_Problem description_
The response should be an exact transcription of the data below, free of images.

_Dataset entries_
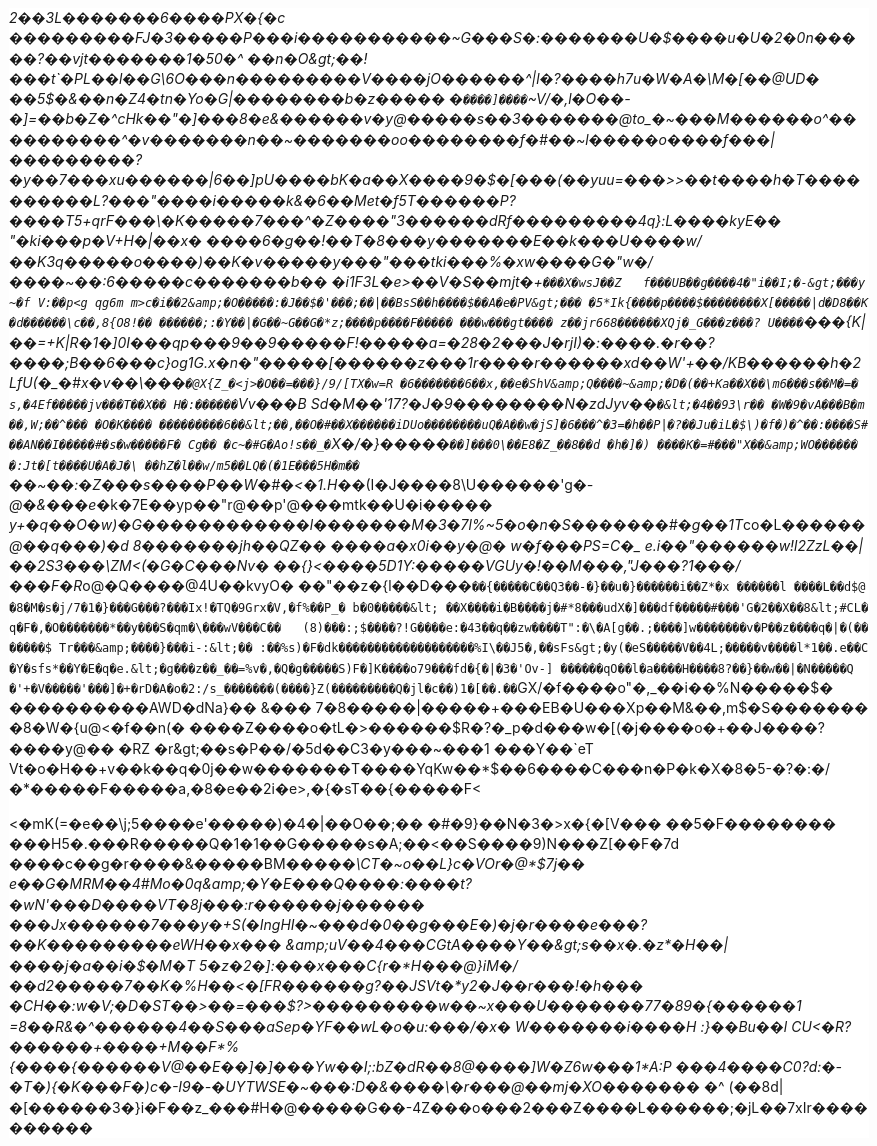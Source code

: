 *2��3L�������6����PX�{�c ���������FJ�3�����P���i�����������~G���S�:�������U�$����u�U�2�0n�����?��vjt�������1�50�^
��n�O&gt;��!���t`�PL��l��G\6O���n���������V����jO������^|l�?����h7u�W�A�\M�[��@UD�
��5$�&amp;��n�Z4�tn�Yo�G|��������b�z�����
�`����]����`~V/�,l�O��-�]=��b�Z�^cHk��"�]���8�e&amp;������v�y@�����s��3�������@to_�~���M������o^����������^�v�������n��~�������oo���_�����f�#��~l�����o����f���|���������?�y��7���xu������|6��]pU����bK�a��X����9�$�[���(��yuu=���&gt;&gt;��t����h�T����������L?���"����i�����k&amp;�6��Met�f5T������P?����T5+qrF���\�K�����7���^�Z����"3������dRf���������4q}:L����kyE��	"�ki���p�V+H�|��x� ����6�g��!��T�8_���y�������E��k���U����w/��K3q�����o����)��K�v�����y���"���tki���%�xw����G�"w�/����~��:6�����c�������b��
�i1F3L�_e&gt;��V�S��mjt�+`���X�wsJ��Z	f���UB��g����4�"i��I;�-&gt;���y~�f V:��p<g qg6m m>c�i��2&amp;�O�����:�J��$�'���;��|��BsS��h����$��A�e�PV&gt;��� �5*Ik{����p����$��������X[�����|d�D8��K�d������\c��,8{O8!�� ������;:�Y��|�G��~G��G�*z;����p����F�����
���w���gt����
z��jr668������XQj�_G���z���?
U����`���{K|��=+K|R�1�]0I���qp���9��9�����F!�����a_=�28�2���J�rjI)�:����.�r��?����;B��6���c}og1G.x�n�"�����[������z���1r����r������xd��W'+��/KB������h�2LfU(�_�#x�v��\���`�@X{Z_�<j>�O��=���}/9/[TX�w=R �6�������6��x,��e�ShV&amp;Q����~&amp;�D�(��+Ka��X��\m6���s��M�=�s,�4Ef�����jv���T��X��	H�:������`Vv���B
Sd�M��'17?�J�9��������N�zdJyv��`�&lt;�4��93\r��
�W�9�vA���B�m��,W;��^���
�O�K����
���������6��&lt;��,��O�#��X������iDUo��������uQ�A��w�jS]�6���^�3=�h��P|�?��Ju�iL�$\)�f�)�^��:����S#��AN��I�����#�s�w�����F� Cg��
�c~�#G�Ao!s��_�`X�/�}�����`��]���0\��E8�Z_��8��d �h�]�) ����K�=#���"X��&amp;WO�������:Jt�[t����U�A�J�\
��hZ�l��w/m5��LQ�(�1E���5H�m��`��~��:�Z���s����P��W�#�&lt;�1.H�*�(I�J����8\U������'g�*-@�&amp;���e*�k�7E��yp��"r@��p'@���mtk��U�i��*���
y+�q��O�w)�G������������l�������M�3�7l%~5�o�n�S�������#�g��1T*co�L��*����@��q���)�d 8�������jh��QZ��	����a�x0i��y�@�	w�f���PS=C�_
e.i��"������w!l2ZzL��|��2S3���\ZM&lt;(�G�C���Nv�
��{}&lt;����5D1Y:�����VGUy�!��M���,"J���?1���/���F�R*o@�Q����@4U��kvyO�
��"��z�{l��D���`��{�����C��Q3��-�}��u�}������i��Z*�x
������l
����L��d$@�8�M�s�j/7�1�}���G���?���Ix!�TQ�9Grx�V,�f%��P_� b�0�����&lt;
��X����i�B����j�#*8���udX�]���df�����#���'G�2��X��8&lt;#CL�q�F�,�O�������*��y���S�qm�\���wV���C��	(8)���:;$����?!G����e:�43��q��zw����T":�\�A[g��.;����]w�������v�P��z����q�|�(�������$
Tr���&amp;����}���i-:&lt;�� :��%s)�F�dk�������������������%I\��J5�,��sFs&gt;�y(�eS�����V��4L;�����v����l*1��.e��C�Y�sfs*��Y�E�q�e.&lt;�g���z��_��=%v�,�Q�g�����S)F�]K����o79���fd�{�|�3�'Ov-] ������qO��l�a����H����8?��}��w��|�N�����Q�'+�V�����'���]�+�rD�A�o�2:/s_�������(����}Z(���������Q�jl�c��)1�[��.��`GX/�f����o"�,_��i��%N�����$�
����������AWD�dNa}��	&amp;���
7�8�����|�����+���EB�U���Xp��M&amp;��,m$�S�������
 �8�W�{u@&lt;�f��n(�	����Z����o�tL�&gt;������$R�?�_p�d���w�[(�j����o�+��J����?����y@��
�RZ	�r&gt;��s�P��/�5d��C3�y���~���1
���Y��`eT
Vt�o�H��+v��k��q�0j��w�������T����YqKw��*$��6����C���n�P�k�X�8�5-�?�:�/�*�����F�����a,�8�e��2i�e&gt;,�{�sT��{�����F&lt;

&lt;�mK(=�e��\j;5����e'�����)�4�|��O��;��	�#�9}��N�3�&gt;x�{�[V��� ��5�F��������	���H5�.���R�����Q�1�1��G�����s�A;��&lt;��S����9)N���Z[��F�7d
����c��g�r����&amp;�����BM�_����\CT�~o��L}c�VOr�@*$7j�� e��G�MRM��4#Mo�0q&amp;�Y�E���Q����:����t?�wN'���D����VT�8j���:r������j������
���Jx������7���y�+S(�IngHI�~���d�0��g���E�)�j�r����e���?��K���������eWH��x���
&amp;uV��4���CGtA����Y��&gt;s��x�.�z*�H��|����j�a��i�$�M�T
5�z�2�]:���x���C{r�*H���@}iM�/��d2�����7��K�%H��&lt;�[FR������g?��JSVt�*y2�J��r���!�h��� �CH��:w�V;�D�ST��&gt;��=���$?&gt;���������w��~x���U�������77�89�{������1
=8��R&amp;�^������4��S���aSep�YF��wL�o�u:���/�x�
W�������i����H :}��Bu��l
CU&lt;�R?������+����+M��F*%{����{������V@��E��]�]���Yw��I;:bZ�dR��8@����]W�Z6w���1*A:P
���4����C0?d:�-�T�){�K���F�)c�-I9�-�UYTWSE�~���:D�&amp;����\�r���@��mj�XO_������� �^	(��8d|�[������3�}i�F��z_���#H�@�����G��-4Z���o���2���Z����L������;�jL��7xIr����������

_Your solution_
Source code

: *2��3L�������6����PX�{�c ���������FJ�3�����P���i�����������~G���S�:�������U�$����u�U�2�0n�����?��vjt�������1�50�^
��n�O&gt;��!���t`�PL��l��G\6O���n���������V����jO������^|l�?����h7u�W�A�\M�[��@UD�
��5$�&amp;��n�Z4�tn�Yo�G|��������b�z�����
�`����]����`~V/�,l�O��-�]=��b�Z�^cHk��"�]���8�e&amp;������v�y@�����s��3�������@to_�~���M������o^����������^�v�������n��~�������oo���_�����f�#��~l�����o����f���|���������?�y��7���xu������|6��]pU����bK�a��X����9�$�[���(��yuu=���&gt;&gt;��t����h�T����������L?���"����i�����k&amp;�6��Met�f5T������P?����T5+qrF���\�K�����7���^�Z����"3������dRf���������4q}:L����kyE��	"�ki���p�V+H�|��x� ����6�g��!��T�8_���y�������E��k���U����w/��K3q�����o����)��K�v�����y���"���tki���%�xw����G�"w�/����~��:6�����c�������b��
�i1F3L�_e&gt;��V�S��mjt�+`���X�wsJ��Z	f���UB��g����4�"i��I;�-&gt;���y~�f V:��p<g qg6m m>c�i��2&amp;�O�����:�J��$�'���;��|��BsS��h����$��A�e�PV&gt;��� �5*Ik{����p����$��������X[�����|d�D8��K�d������\c��,8{O8!�� ������;:�Y��|�G��~G��G�*z;����p����F�����
���w���gt����
z��jr668������XQj�_G���z���?
U����`���{K|��=+K|R�1�]0I���qp���9��9�����F!�����a_=�28�2���J�rjI)�:����.�r��?����;B��6���c}og1G.x�n�"�����[������z���1r����r������xd��W'+��/KB������h�2LfU(�_�#x�v��\���`�@X{Z_�<j>�O��=���}/9/[TX�w=R �6�������6��x,��e�ShV&amp;Q����~&amp;�D�(��+Ka��X��\m6���s��M�=�s,�4Ef�����jv���T��X��	H�:������`Vv���B
Sd�M��'17?�J�9��������N�zdJyv��`�&lt;�4��93\r��
�W�9�vA���B�m��,W;��^���
�O�K����
���������6��&lt;��,��O�#��X������iDUo��������uQ�A��w�jS]�6���^�3=�h��P|�?��Ju�iL�$\)�f�)�^��:����S#��AN��I�����#�s�w�����F� Cg��
�c~�#G�Ao!s��_�`X�/�}�����`��]���0\��E8�Z_��8��d �h�]�) ����K�=#���"X��&amp;WO�������:Jt�[t����U�A�J�\
��hZ�l��w/m5��LQ�(�1E���5H�m��`��~��:�Z���s����P��W�#�&lt;�1.H�*�(I�J����8\U������'g�*-@�&amp;���e*�k�7E��yp��"r@��p'@���mtk��U�i��*���
y+�q��O�w)�G������������l�������M�3�7l%~5�o�n�S�������#�g��1T*co�L��*����@��q���)�d 8�������jh��QZ��	����a�x0i��y�@�	w�f���PS=C�_
e.i��"������w!l2ZzL��|��2S3���\ZM&lt;(�G�C���Nv�
��{}&lt;����5D1Y:�����VGUy�!��M���,"J���?1���/���F�R*o@�Q����@4U��kvyO�
��"��z�{l��D���`��{�����C��Q3��-�}��u�}������i��Z*�x
������l
����L��d$@�8�M�s�j/7�1�}���G���?���Ix!�TQ�9Grx�V,�f%��P_� b�0�����&lt;
��X����i�B����j�#*8���udX�]���df�����#���'G�2��X��8&lt;#CL�q�F�,�O�������*��y���S�qm�\���wV���C��	(8)���:;$����?!G����e:�43��q��zw����T":�\�A[g��.;����]w�������v�P��z����q�|�(�������$
Tr���&amp;����}���i-:&lt;�� :��%s)�F�dk�������������������%I\��J5�,��sFs&gt;�y(�eS�����V��4L;�����v����l*1��.e��C�Y�sfs*��Y�E�q�e.&lt;�g���z��_��=%v�,�Q�g�����S)F�]K����o79���fd�{�|�3�'Ov-] ������qO��l�a����H����8?��}��w��|�N�����Q�'+�V�����'���]�+�rD�A�o�2:/s_�������(����}Z(���������Q�jl�c��)1�[��.��`GX/�f����o"�,_��i��%N�����$�
����������AWD�dNa}��	&amp;���
7�8�����|�����+���EB�U���Xp��M&amp;��,m$�S�������
 �8�W�{u@&lt;�f��n(�	����Z����o�tL�&gt;������$R�?�_p�d���w�[(�j����o�+��J����?����y@��
�RZ	�r&gt;��s�P��/�5d��C3�y���~���1
���Y��`eT
Vt�o�H��+v��k��q�0j��w�������T����YqKw��*$��6����C���n�P�k�X�8�5-�?�:�/�*�����F�����a,�8�e��2i�e&gt;,�{�sT��{�����F&lt;

&lt;�mK(=�e��\j;5����e'�����)�4�|��O��;��	�#�9}��N�3�&gt;x�{�[V��� ��5�F��������	���H5�.���R�����Q�1�1��G�����s�A;��&lt;��S����9)N���Z[��F�7d
����c��g�r����&amp;�����BM�_����\CT�~o��L}c�VOr�@*$7j�� e��G�MRM��4#Mo�0q&amp;�Y�E���Q����:����t?�wN'���D����VT�8j���:r������j������
���Jx������7���y�+S(�IngHI�~���d�0��g���E�)�j�r����e���?��K���������eWH��x���
&amp;uV��4���CGtA����Y��&gt;s��x�.�z*�H��|����j�a��i�$�M�T
5�z�2�]:���x���C{r�*H���@}iM�/��d2�����7��K�%H��&lt;�[FR������g?��JSVt�*y2�J��r���!�h��� �CH��:w�V;�D�ST��&gt;��=���$?&gt;���������w��~x���U�������77�89�{������1
=8��R&amp;�^������4��S���aSep�YF��wL�o�u:���/�x�
W�������i����H :}��Bu��l
CU&lt;�R?������+����+M��F*%{����{������V@��E��]�]���Yw��I;:bZ�dR��8@����]W�Z6w���1*A:P
���4����C0?d:�-�T�){�K���F�)c�-I9�-�UYTWSE�~���:D�&amp;����\�r���@��mj�XO_������� �^	(��8d|�[������3�}i�F��z_���#H�@�����G��-4Z���o���2���Z����L������;�jL��7xIr����������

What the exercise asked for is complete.